TASK GOAL: Bring together every line in the data that includes "speed".

____ INFORMATION

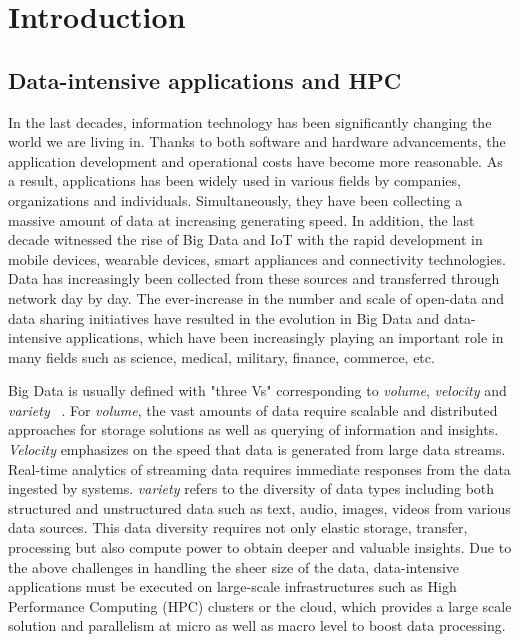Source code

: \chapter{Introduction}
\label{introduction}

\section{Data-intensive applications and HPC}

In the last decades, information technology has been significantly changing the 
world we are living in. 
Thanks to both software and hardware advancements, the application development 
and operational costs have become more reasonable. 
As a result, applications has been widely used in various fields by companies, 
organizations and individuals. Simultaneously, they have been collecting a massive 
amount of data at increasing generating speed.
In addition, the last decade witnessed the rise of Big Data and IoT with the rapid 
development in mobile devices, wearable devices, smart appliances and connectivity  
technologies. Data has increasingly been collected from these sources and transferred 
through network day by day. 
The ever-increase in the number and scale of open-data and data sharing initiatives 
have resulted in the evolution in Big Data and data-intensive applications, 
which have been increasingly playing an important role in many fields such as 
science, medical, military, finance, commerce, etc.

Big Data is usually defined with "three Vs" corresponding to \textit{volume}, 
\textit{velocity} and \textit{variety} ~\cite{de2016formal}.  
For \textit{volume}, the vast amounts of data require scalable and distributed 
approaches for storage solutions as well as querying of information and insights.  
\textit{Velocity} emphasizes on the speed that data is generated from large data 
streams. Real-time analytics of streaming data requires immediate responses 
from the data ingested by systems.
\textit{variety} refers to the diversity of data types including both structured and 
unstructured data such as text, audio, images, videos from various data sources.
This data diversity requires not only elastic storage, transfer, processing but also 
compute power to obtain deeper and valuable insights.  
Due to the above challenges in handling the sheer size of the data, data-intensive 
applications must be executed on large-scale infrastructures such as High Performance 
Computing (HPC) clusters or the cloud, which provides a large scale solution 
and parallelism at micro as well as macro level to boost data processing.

________

TASK RESULT:
amount of data at increasing generating speed.
\textit{Velocity} emphasizes on the speed that data is generated from large data 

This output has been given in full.